Dès lors, notre ambition est claire: il s’agit de créer, par le biais des APE, un instrument commercial de développement capable de stimuler les flux d’investissement, la demande intérieure, l’activité du secteur privé et la création d’emplois, et de créer ainsi une base fiscale durable pour que les gouvernements des pays ACP puissent fonctionner, offrir des services de base et décider de leur avenir économique sans dérogations, concessions et contraintes liées aux règles de l’OMC.
Permettez-moi de conclure sur des considérations politiques plus larges. Ces négociations ont fait l’objet de critiques, y compris de la part de certains députés de cette Assemblée, et d’inquiétudes, en particulier de la part de nos partenaires ACP, concernant le contenu, à certains égards, des négociations. Mais nous sommes en train de progresser dans ces négociations. Une dynamique positive s’est enclenchée. Nous avons réellement une chance d’instaurer un partenariat de développement étroit entre l’UE et les pays ACP. Les conséquences d’un échec seraient réellement dommageables pour l’UE et pour son objectif d’une croissance équilibrée et dynamique dans les pays ACP. C’est pourquoi je salue ce rapport et le soutien apporté par le Parlement dans l’élaboration de ces accords. Je voudrais vous remercier une nouvelle fois pour ce débat et pour vos propositions et recommandations.

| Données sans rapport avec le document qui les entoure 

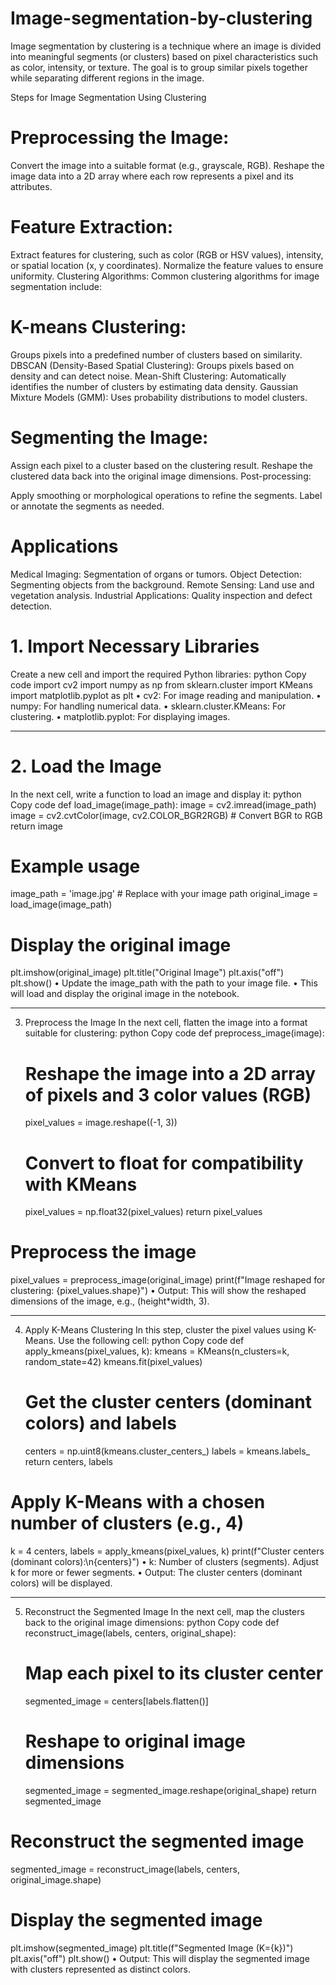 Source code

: # Image-segmentation-by-clustering
Image segmentation by clustering is a technique where an image is divided into meaningful segments (or clusters) based on pixel characteristics such as color, intensity, or texture. The goal is to group similar pixels together while separating different regions in the image.

Steps for Image Segmentation Using Clustering
# Preprocessing the Image:

Convert the image into a suitable format (e.g., grayscale, RGB).
Reshape the image data into a 2D array where each row represents a pixel and its attributes.
# Feature Extraction:

Extract features for clustering, such as color (RGB or HSV values), intensity, or spatial location (x, y coordinates).
Normalize the feature values to ensure uniformity.
Clustering Algorithms: Common clustering algorithms for image segmentation include:

# K-means Clustering:
Groups pixels into a predefined number of clusters based on similarity.
DBSCAN (Density-Based Spatial Clustering): Groups pixels based on density and can detect noise.
Mean-Shift Clustering: Automatically identifies the number of clusters by estimating data density.
Gaussian Mixture Models (GMM): Uses probability distributions to model clusters.
# Segmenting the Image:

Assign each pixel to a cluster based on the clustering result.
Reshape the clustered data back into the original image dimensions.
Post-processing:

Apply smoothing or morphological operations to refine the segments.
Label or annotate the segments as needed.

# Applications
Medical Imaging: Segmentation of organs or tumors.
Object Detection: Segmenting objects from the background.
Remote Sensing: Land use and vegetation analysis.
Industrial Applications: Quality inspection and defect detection.

# 1. Import Necessary Libraries
Create a new cell and import the required Python libraries:
python
Copy code
import cv2
import numpy as np
from sklearn.cluster import KMeans
import matplotlib.pyplot as plt
•	cv2: For image reading and manipulation.
•	numpy: For handling numerical data.
•	sklearn.cluster.KMeans: For clustering.
•	matplotlib.pyplot: For displaying images.
________________________________________
# 2. Load the Image
In the next cell, write a function to load an image and display it:
python
Copy code
def load_image(image_path):
    image = cv2.imread(image_path)
    image = cv2.cvtColor(image, cv2.COLOR_BGR2RGB)  # Convert BGR to RGB
    return image

# Example usage
image_path = 'image.jpg'  # Replace with your image path
original_image = load_image(image_path)

# Display the original image
plt.imshow(original_image)
plt.title("Original Image")
plt.axis("off")
plt.show()
•	Update the image_path with the path to your image file.
•	This will load and display the original image in the notebook.
________________________________________
3. Preprocess the Image
In the next cell, flatten the image into a format suitable for clustering:
python
Copy code
def preprocess_image(image):
    # Reshape the image into a 2D array of pixels and 3 color values (RGB)
    pixel_values = image.reshape((-1, 3))
    # Convert to float for compatibility with KMeans
    pixel_values = np.float32(pixel_values)
    return pixel_values

# Preprocess the image
pixel_values = preprocess_image(original_image)
print(f"Image reshaped for clustering: {pixel_values.shape}")
•	Output: This will show the reshaped dimensions of the image, e.g., (height*width, 3).
________________________________________
4. Apply K-Means Clustering
In this step, cluster the pixel values using K-Means. Use the following cell:
python
Copy code
def apply_kmeans(pixel_values, k):
    kmeans = KMeans(n_clusters=k, random_state=42)
    kmeans.fit(pixel_values)
    # Get the cluster centers (dominant colors) and labels
    centers = np.uint8(kmeans.cluster_centers_)
    labels = kmeans.labels_
    return centers, labels

# Apply K-Means with a chosen number of clusters (e.g., 4)
k = 4
centers, labels = apply_kmeans(pixel_values, k)
print(f"Cluster centers (dominant colors):\n{centers}")
•	k: Number of clusters (segments). Adjust k for more or fewer segments.
•	Output: The cluster centers (dominant colors) will be displayed.
________________________________________
5. Reconstruct the Segmented Image
In the next cell, map the clusters back to the original image dimensions:
python
Copy code
def reconstruct_image(labels, centers, original_shape):
    # Map each pixel to its cluster center
    segmented_image = centers[labels.flatten()]
    # Reshape to original image dimensions
    segmented_image = segmented_image.reshape(original_shape)
    return segmented_image

# Reconstruct the segmented image
segmented_image = reconstruct_image(labels, centers, original_image.shape)

# Display the segmented image
plt.imshow(segmented_image)
plt.title(f"Segmented Image (K={k})")
plt.axis("off")
plt.show()
•	Output: This will display the segmented image with clusters represented as distinct colors.
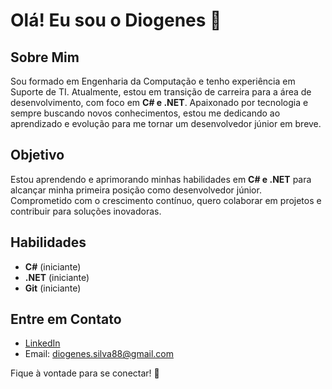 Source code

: # Olá! Eu sou o Diogenes 👋

## Sobre Mim
Sou formado em Engenharia da Computação e tenho experiência em Suporte de TI. Atualmente, estou em transição de carreira para a área de desenvolvimento, com foco em **C# e .NET**. Apaixonado por tecnologia e sempre buscando novos conhecimentos, estou me dedicando ao aprendizado e evolução para me tornar um desenvolvedor júnior em breve.

## Objetivo
Estou aprendendo e aprimorando minhas habilidades em **C# e .NET** para alcançar minha primeira posição como desenvolvedor júnior. Comprometido com o crescimento contínuo, quero colaborar em projetos e contribuir para soluções inovadoras.

## Habilidades
- **C#** (iniciante)
- **.NET** (iniciante)
- **Git** (iniciante)

## Entre em Contato
- [LinkedIn](https://www.linkedin.com/in/diogenessilva88/)
- Email: diogenes.silva88@gmail.com

Fique à vontade para se conectar! 🚀
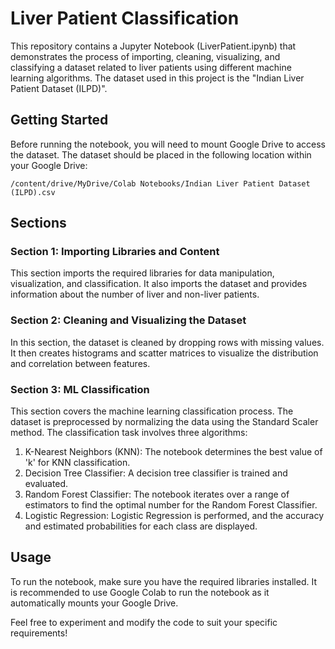 # Liver Patient Classification

This repository contains a Jupyter Notebook (LiverPatient.ipynb) that demonstrates the process of importing, cleaning, visualizing, and classifying a dataset related to liver patients using different machine learning algorithms. The dataset used in this project is the "Indian Liver Patient Dataset (ILPD)".

## Getting Started

Before running the notebook, you will need to mount Google Drive to access the dataset. The dataset should be placed in the following location within your Google Drive:

`/content/drive/MyDrive/Colab Notebooks/Indian Liver Patient Dataset (ILPD).csv`

## Sections

### Section 1: Importing Libraries and Content

This section imports the required libraries for data manipulation, visualization, and classification. It also imports the dataset and provides information about the number of liver and non-liver patients.

### Section 2: Cleaning and Visualizing the Dataset

In this section, the dataset is cleaned by dropping rows with missing values. It then creates histograms and scatter matrices to visualize the distribution and correlation between features.

### Section 3: ML Classification

This section covers the machine learning classification process. The dataset is preprocessed by normalizing the data using the Standard Scaler method. The classification task involves three algorithms:

1. K-Nearest Neighbors (KNN): The notebook determines the best value of 'k' for KNN classification.
2. Decision Tree Classifier: A decision tree classifier is trained and evaluated.
3. Random Forest Classifier: The notebook iterates over a range of estimators to find the optimal number for the Random Forest Classifier.
4. Logistic Regression: Logistic Regression is performed, and the accuracy and estimated probabilities for each class are displayed.

## Usage

To run the notebook, make sure you have the required libraries installed. It is recommended to use Google Colab to run the notebook as it automatically mounts your Google Drive.

Feel free to experiment and modify the code to suit your specific requirements!
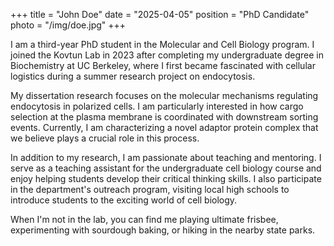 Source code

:+++
title = "John Doe"
date = "2025-04-05"
position = "PhD Candidate"
photo = "/img/doe.jpg"
+++

I am a third-year PhD student in the Molecular and Cell Biology program. I joined the Kovtun Lab in 2023 after completing my undergraduate degree in Biochemistry at UC Berkeley, where I first became fascinated with cellular logistics during a summer research project on endocytosis.

My dissertation research focuses on the molecular mechanisms regulating endocytosis in polarized cells. I am particularly interested in how cargo selection at the plasma membrane is coordinated with downstream sorting events. Currently, I am characterizing a novel adaptor protein complex that we believe plays a crucial role in this process.

In addition to my research, I am passionate about teaching and mentoring. I serve as a teaching assistant for the undergraduate cell biology course and enjoy helping students develop their critical thinking skills. I also participate in the department's outreach program, visiting local high schools to introduce students to the exciting world of cell biology.

When I'm not in the lab, you can find me playing ultimate frisbee, experimenting with sourdough baking, or hiking in the nearby state parks.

Jean-Pierre Audy, au nom du groupe PPE-DE. - Monsieur le Président, Monsieur le Commissaire, chers collègues, en préambule, je voudrais excuser ma collègue Margie Sudre, retenue par un rendez-vous avec notre nouveau Premier ministre français, M. François Fillon. Elle aurait souhaité intervenir au sujet de la situation particulière des régions ultrapériphériques de l’Union, qui lui tiennent particulièrement à cœur. Je voudrais aussi féliciter mon ami Robert Sturdy pour l’ampleur et la qualité du travail accompli dans cet excellent rapport d’initiative.

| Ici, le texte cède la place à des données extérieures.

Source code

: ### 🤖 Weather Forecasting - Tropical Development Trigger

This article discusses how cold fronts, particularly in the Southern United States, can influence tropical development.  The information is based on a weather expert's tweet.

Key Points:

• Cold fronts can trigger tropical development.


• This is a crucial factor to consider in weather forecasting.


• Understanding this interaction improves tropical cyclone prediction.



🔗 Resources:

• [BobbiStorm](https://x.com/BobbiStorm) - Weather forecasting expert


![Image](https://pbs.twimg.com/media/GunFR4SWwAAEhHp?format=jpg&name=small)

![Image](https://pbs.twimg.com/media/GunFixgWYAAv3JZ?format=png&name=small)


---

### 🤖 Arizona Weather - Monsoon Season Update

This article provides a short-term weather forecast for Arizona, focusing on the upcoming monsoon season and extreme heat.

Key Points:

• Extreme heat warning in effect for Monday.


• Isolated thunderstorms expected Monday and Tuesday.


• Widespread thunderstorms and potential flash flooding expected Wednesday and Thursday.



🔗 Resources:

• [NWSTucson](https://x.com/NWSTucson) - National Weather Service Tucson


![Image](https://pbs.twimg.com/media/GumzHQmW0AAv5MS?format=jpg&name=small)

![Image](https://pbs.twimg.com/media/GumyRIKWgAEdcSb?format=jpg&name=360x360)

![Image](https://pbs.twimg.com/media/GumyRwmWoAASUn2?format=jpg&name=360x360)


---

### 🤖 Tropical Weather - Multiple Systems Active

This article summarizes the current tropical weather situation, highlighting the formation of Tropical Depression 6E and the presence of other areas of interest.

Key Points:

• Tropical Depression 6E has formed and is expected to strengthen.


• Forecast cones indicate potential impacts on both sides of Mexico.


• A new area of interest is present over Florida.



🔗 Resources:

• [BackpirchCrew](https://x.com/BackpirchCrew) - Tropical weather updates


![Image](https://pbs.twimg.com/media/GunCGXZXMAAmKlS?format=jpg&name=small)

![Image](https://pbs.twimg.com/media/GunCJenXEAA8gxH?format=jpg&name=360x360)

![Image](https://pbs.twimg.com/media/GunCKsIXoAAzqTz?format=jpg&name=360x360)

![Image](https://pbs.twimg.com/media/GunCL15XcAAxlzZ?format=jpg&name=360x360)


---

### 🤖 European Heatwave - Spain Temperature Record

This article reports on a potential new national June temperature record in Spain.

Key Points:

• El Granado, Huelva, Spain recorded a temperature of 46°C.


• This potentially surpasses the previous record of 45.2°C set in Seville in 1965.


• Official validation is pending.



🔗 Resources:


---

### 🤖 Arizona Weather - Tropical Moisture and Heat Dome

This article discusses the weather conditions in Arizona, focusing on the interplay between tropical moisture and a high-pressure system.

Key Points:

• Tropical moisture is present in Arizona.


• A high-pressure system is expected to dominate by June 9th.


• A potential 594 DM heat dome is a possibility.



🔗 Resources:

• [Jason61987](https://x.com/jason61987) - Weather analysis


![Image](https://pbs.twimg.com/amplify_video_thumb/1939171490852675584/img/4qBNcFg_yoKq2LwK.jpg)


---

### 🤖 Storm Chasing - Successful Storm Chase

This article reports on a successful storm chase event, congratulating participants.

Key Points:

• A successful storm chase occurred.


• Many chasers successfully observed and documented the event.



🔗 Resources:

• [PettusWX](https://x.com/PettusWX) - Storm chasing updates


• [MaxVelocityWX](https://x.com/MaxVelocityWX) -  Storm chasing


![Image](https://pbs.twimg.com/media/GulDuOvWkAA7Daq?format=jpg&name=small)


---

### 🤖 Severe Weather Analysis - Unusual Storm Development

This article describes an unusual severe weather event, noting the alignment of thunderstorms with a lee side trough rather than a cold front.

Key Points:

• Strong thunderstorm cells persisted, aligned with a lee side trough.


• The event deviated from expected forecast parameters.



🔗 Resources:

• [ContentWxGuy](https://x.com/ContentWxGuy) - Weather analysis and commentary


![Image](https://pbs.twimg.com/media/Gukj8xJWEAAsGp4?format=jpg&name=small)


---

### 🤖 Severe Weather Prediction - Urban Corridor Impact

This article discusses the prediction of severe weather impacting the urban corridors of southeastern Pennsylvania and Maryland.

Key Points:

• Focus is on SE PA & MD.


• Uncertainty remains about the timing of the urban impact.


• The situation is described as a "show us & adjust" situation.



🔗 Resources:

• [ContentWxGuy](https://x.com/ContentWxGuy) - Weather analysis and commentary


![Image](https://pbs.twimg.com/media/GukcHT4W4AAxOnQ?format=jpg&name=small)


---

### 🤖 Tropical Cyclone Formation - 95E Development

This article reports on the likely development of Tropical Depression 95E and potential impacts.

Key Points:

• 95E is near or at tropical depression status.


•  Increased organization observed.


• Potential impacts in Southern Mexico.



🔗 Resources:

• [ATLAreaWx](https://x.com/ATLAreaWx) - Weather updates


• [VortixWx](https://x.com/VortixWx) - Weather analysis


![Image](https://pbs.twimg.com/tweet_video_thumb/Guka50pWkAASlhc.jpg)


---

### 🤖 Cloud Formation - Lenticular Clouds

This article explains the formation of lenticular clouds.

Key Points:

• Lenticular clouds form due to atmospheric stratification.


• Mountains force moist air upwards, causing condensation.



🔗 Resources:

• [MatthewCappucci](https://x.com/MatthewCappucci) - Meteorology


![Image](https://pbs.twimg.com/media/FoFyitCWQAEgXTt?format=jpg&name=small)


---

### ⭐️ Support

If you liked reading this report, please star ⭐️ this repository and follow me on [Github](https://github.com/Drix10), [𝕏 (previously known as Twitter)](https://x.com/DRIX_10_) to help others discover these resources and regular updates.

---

Notre Union doit conclure avec les pays d’Afrique, des Caraïbes et du Pacifique, dits ACP, des accords de partenariat économique, dits APE, destinés à renforcer la croissance économique, l’intégration régionale et la lutte contre la pauvreté dans six grandes zones défavorisées de la planète. Conformément à l’esprit de Cotonou, il faut sans cesse rappeler que les APE ne doivent pas se résumer à de simples accords de libre-échange, au sens de l’Organisation mondiale du commerce, mais représenter un véritable partenariat, permettant d’aménager un nouveau cadre d’intervention favorable au développement des économies des pays ACP et, donc, de la stabilisation de la paix, notamment sur le continent africain, avec une dynamique d’intégration régionale.

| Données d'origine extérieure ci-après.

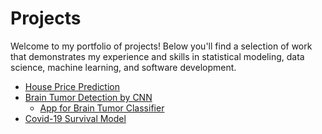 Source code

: # Projects

Welcome to my portfolio of projects! Below you'll find a selection of work that demonstrates my experience and skills in statistical modeling, data science, machine learning, and software development.

- [House Price Prediction](https://github.com/ShFANI/shfani.github.io/blob/main/Ames_Regression_GD_NN_Comparison_Updated.ipynb)
- [Brain Tumor Detection by CNN](https://github.com/ShFANI/ShFANI.github.io/blob/main/_brain_tumor_cnn_final.ipynb)
   - [App for Brain Tumor Classifier]( https://c269d08c1cd8cf205a.gradio.live)
- [Covid-19 Survival Model](https://github.com/ShFANI/ShFANI.github.io/blob/main/COVID_Survival_Model.ipynb)

  



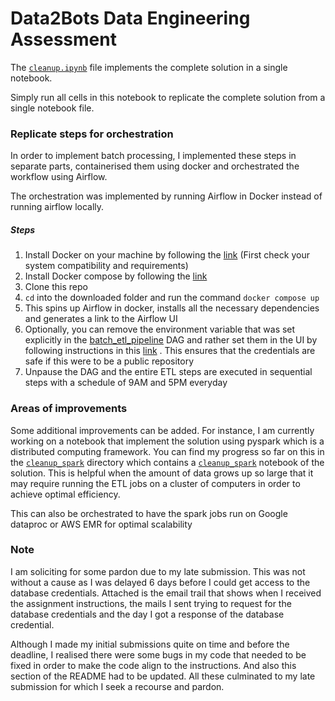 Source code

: # Data2Bots Data Engineering Assessment

The [`cleanup.ipynb`](https://github.com/Akawi85/data2bots/blob/main/cleanup.ipynb) file implements the complete solution in a single notebook.  

Simply run all cells in this notebook to replicate the complete solution from a single notebook file.

### Replicate steps for orchestration
In order to implement batch processing, I implemented these steps in separate parts, containerised them using docker
and orchestrated the workflow using Airflow.

The orchestration was implemented by running Airflow in Docker instead of running airflow locally.

##### Steps 

1. Install Docker on your machine by following the [link](https://docs.docker.com/engine/install/) (First check your system compatibility and requirements)  
2. Install Docker compose by following the [link](https://www.digitalocean.com/community/tutorials/how-to-install-and-use-docker-compose-on-ubuntu-20-04)  
3. Clone this repo
4. `cd` into the downloaded folder and run the command `docker compose up`
5. This spins up Airflow in docker, installs all the necessary dependencies and generates a link to the Airflow UI
6. Optionally, you can remove the environment variable that was set explicitly in the [batch_etl_pipeline](https://github.com/Akawi85/data2bots/blob/main/dags/airflow_dags/batch_etl_pipeline.py) DAG and rather set them in the UI by following instructions in this [link](https://airflow.apache.org/docs/apache-airflow/stable/howto/variable.html) . This ensures that the credentials are safe if this were to be a public repository  
7. Unpause the DAG and the entire ETL steps are executed in sequential steps with a schedule of 9AM and 5PM everyday

### Areas of improvements

Some additional improvements can be added. For instance, I am currently working on a notebook that implement the solution using pyspark which is a distributed computing framework. You can find my progress so far on this in the [`cleanup_spark`](https://github.com/Akawi85/data2bots/tree/main/cleanup_spark) directory which contains a [`cleanup_spark`](https://github.com/Akawi85/data2bots/blob/main/cleanup_spark/cleanup_spark.ipynb) notebook of the solution. This is helpful when the amount of data grows up so large that it may require running the ETL jobs on a cluster of computers in order to achieve optimal efficiency.

This can also be orchestrated to have the spark jobs run on Google dataproc or AWS EMR for optimal scalability

### Note

I am soliciting for some pardon due to my late submission. This was not without a cause as I was delayed 6 days before I could get access to the database credentials. Attached is the email trail that shows when I received the assignment instructions, the mails I sent trying to request for the database credentials and the day I got a response of the database credential. 

Although I made my initial submissions quite on time and before the deadline, I realised there were some bugs in my code that needed to be fixed in order to make the code align to the instructions. And also this section of the README had to be updated. All these culminated to my late submission for which I seek a recourse and pardon.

En raison de leur position géographique, à proximité de nombreux pays ACP, les collectivités d’outre-mer, qu’elles appartiennent ou non au territoire de l’Union, doivent être au cœur de ces accords préférentiels et réciproques. La situation particulière des régions ultrapériphériques et des pays et territoires d’outre-mer doit impérativement être prise en compte dans le cadre de cette négociation, sur la base de l’article 299, paragraphes 2 et 3, du traité. Il faut les associer le plus en amont possible à la négociation pour envisager des différenciations en matière d’accès au marché et coordonner leurs modalités respectives d’accompagnement, afin de renforcer leur insertion dans leur environnement régional.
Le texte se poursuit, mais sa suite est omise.